Music and sound everywhere and no clunky speakers in box-like cases? If researchers at the TU Chemnitz Institute for Print and Media Technology have their way, the loudspeakers of the future will not only be as thin as paper, they will also bring sound to that paper in a very impressive way. It is already a reality in the institute’s laboratories, where back in 2015 researchers developed the multiple-award-winning “T-Book”, a large-sized picture book featuring printed electronics. If the reader turned a page, sound began to come out of an invisible speaker located inside the paper. Its disadvantage was that the paper loudspeakers had to be made through a semi-automatic sheet-fed process, where normal paper or film was coated with two layers of a conductive, organic polymer to act as electrodes. In between them was a piezoelectric layer that worked as an active element to induce vibrations from the paper or film. This was only possible with certain sheets in a limited range of formats, so the scientists looked for new solutions. That is why the goal for their most recent project, “Web-Printed Loudspeaker Paper”, or “T-Paper” for short, was to transfer the sheet production to web-fed printing. Roll-to-roll printing methods combined with other in-line technologies, like laminating functional layers, now make it possible to produce metres of loudspeaker installations in a web or circular (“T-Ring”) shape.

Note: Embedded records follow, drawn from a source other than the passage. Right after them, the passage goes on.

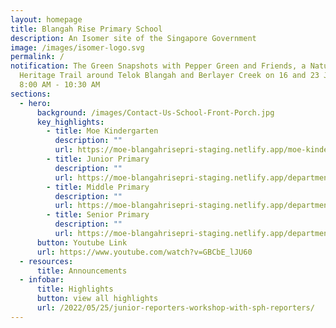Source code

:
 ```yaml
---
layout: homepage
title: Blangah Rise Primary School
description: An Isomer site of the Singapore Government
image: /images/isomer-logo.svg
permalink: /
notification: The Green Snapshots with Pepper Green and Friends, a Nature
  Heritage Trail around Telok Blangah and Berlayer Creek on 16 and 23 July 2022,
  8:00 AM - 10:30 AM
sections:
  - hero:
      background: /images/Contact-Us-School-Front-Porch.jpg
      key_highlights:
        - title: Moe Kindergarten
          description: ""
          url: https://moe-blangahrisepri-staging.netlify.app/moe-kindergarten-blangah-rise/
        - title: Junior Primary
          description: ""
          url: https://moe-blangahrisepri-staging.netlify.app/departments/junior-primary/
        - title: Middle Primary
          description: ""
          url: https://moe-blangahrisepri-staging.netlify.app/departments/middle-primary/
        - title: Senior Primary
          description: ""
          url: https://moe-blangahrisepri-staging.netlify.app/departments/senior-primary/
      button: Youtube Link
      url: https://www.youtube.com/watch?v=GBCbE_lJU60
  - resources:
      title: Announcements
  - infobar:
      title: Highlights
      button: view all highlights
      url: /2022/05/25/junior-reporters-workshop-with-sph-reporters/
---
```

“Our T-Ring prototype connected an almost four-metre-long paper web with 56 individual loudspeakers to seven segments and shaped it as a circle, making a 360-degree surround-sound installation possible,” says Georg C. Schmidt, the project leader. The loudspeaker web consists 90% of conventional paper printable on both sides. It weighs just 150 grams, including with wiring. “This now enables cost-effective infotainment solutions at places such as museums and trade fairs or in advertising. In public buildings, for example, it allows highly homogeneous public-address systems in long stretches such as corridors. The process technology itself could become interesting for other domains, too, like for manufacturing in-line measurement systems for Industry 4.0,” says the project leader, describing its future uses. The project received EUR 1.37 million in funding from Germany’s Federal Ministry of Education and Research between 2017 and 2020.